McCracken, university police chief, says that state legislation that could force the university to allow holders of state concealed-weapons permits to carry their firearms on campus will cause more problems than it will solve.
“We train really hard, we have a lot of training on possible shooters,” he said. “If someone with a concealed weapon would intervene, this would make our job harder. If we have multiple people with guns, we don’t know who is the bad guy.”
Thirteen new faces at SGA were among those who participated in an extended question-and-answer session with the chief.
McCracken went on to say that his position reflects that of the Kansas Board of Regents and his colleagues at police forces in the other public universities of Kansas.
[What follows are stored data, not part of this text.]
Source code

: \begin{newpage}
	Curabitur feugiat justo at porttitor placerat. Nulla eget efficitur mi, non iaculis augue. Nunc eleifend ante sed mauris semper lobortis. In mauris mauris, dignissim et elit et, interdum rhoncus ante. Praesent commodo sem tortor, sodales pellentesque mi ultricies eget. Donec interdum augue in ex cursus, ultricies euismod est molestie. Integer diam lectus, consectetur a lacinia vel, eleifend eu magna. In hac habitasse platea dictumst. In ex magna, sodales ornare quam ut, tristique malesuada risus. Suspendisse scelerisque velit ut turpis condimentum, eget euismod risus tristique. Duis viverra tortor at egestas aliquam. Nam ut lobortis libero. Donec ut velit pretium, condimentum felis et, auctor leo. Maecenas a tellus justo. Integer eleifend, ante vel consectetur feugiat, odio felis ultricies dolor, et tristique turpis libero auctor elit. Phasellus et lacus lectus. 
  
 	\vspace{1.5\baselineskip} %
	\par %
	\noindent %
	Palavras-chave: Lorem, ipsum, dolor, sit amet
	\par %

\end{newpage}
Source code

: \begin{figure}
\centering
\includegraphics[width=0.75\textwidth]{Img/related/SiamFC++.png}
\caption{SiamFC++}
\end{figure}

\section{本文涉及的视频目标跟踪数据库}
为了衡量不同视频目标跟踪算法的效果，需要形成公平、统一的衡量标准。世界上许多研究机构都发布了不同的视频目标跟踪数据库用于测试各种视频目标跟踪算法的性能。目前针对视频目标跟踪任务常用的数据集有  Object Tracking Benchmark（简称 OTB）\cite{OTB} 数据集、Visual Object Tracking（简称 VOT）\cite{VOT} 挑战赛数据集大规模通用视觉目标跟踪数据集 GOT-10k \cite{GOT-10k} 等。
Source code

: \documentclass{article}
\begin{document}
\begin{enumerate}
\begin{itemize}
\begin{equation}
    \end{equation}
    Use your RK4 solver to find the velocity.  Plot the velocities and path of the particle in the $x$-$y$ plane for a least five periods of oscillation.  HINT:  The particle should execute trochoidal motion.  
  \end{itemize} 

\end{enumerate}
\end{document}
Offering a rebuttal, Sen. Edwin Stremel, who is president of the Gorillas for Concealed Carry club, says that changing the law won’t affect Pitt State students.
“We estimate that 240 individuals (on campus) have concealed-carry permits, so, really we’re already all around you,” he said, adding that he believes McCracken’s argument that the job of university police will be disrupted is invalid.
“University police are regular cops,” he said. “There’s no reason that they should have special recognition in terms of concealed-carry law. Pittsburg city police enforce state law without any issues.”
Lara Ismert, SGA president, presented a resolution after the speeches that will require a two-thirds vote next week for passage.
This special provision is required because the resolution will be copied to Gov. Sam Brownback and Kansas legislative leaders, and uses the words “strongly opposes” to reflect what could become SGA’s official position on concealed carry on campus.
The primary business of SGA was to in 13 replacement senators. Fourteen people have been appointed to hold seats in the Senate until elections in April, but one person, Laina Willoughby, was absent Wednesday night and will be sworn in later.
The 14 are: Bryce Schuetz, Megan Pavlu, Austin Leake, Austin Bailey, Laura Carey, Alexander Ake, Nicholas Cusick, Rodney Kimlin, Viet Nguyen, Hannah Wooten, Laina Willoughby, Tadd Lucian, Grant Currier and Mark Nichols.
“I didn’t exactly know how things would go,” said Cusick, sophomore in accounting. “It was really cool to see things get done, unlike how our federal government works.”